» PROBLEM REQUIREMENTS: How many of the lines below have "that" in them? Say the number and nothing more.

[Opening DATA FOR PROCESSING section]

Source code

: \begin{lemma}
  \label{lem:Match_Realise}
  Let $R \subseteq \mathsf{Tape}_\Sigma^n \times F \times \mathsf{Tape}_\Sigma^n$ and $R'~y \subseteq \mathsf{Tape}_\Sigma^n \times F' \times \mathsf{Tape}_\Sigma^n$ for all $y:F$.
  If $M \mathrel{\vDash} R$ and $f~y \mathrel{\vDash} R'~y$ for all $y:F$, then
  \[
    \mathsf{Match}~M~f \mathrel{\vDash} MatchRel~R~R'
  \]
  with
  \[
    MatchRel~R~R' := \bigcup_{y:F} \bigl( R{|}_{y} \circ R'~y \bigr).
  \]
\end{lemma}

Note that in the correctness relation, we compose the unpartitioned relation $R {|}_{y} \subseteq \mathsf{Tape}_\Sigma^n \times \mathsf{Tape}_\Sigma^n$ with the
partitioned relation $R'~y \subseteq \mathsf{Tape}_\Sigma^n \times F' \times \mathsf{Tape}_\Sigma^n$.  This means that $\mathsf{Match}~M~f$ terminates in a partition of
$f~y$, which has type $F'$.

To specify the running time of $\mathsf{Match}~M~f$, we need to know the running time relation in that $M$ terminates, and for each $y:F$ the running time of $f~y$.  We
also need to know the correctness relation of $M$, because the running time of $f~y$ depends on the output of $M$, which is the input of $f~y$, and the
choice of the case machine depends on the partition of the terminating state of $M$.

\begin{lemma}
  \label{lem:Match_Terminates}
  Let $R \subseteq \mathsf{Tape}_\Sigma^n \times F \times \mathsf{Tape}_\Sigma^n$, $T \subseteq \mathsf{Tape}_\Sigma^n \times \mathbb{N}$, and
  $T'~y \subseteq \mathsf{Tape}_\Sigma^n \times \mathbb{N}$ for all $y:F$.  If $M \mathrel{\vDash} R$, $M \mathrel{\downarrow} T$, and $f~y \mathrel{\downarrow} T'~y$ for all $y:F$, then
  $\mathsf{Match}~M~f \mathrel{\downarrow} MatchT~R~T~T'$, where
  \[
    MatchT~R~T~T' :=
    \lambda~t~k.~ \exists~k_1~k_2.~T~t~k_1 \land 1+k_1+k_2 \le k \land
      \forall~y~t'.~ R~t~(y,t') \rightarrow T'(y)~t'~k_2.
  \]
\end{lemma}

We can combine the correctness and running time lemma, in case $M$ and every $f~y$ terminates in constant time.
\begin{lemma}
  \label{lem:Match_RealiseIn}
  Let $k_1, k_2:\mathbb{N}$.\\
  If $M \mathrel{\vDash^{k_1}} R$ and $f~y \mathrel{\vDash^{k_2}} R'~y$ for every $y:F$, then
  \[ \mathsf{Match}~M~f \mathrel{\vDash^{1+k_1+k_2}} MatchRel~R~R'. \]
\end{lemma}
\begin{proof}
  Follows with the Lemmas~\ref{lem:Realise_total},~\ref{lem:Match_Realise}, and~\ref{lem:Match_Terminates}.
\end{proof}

[Closing DATA FOR PROCESSING section]

» REPLY TO THE TASK: 3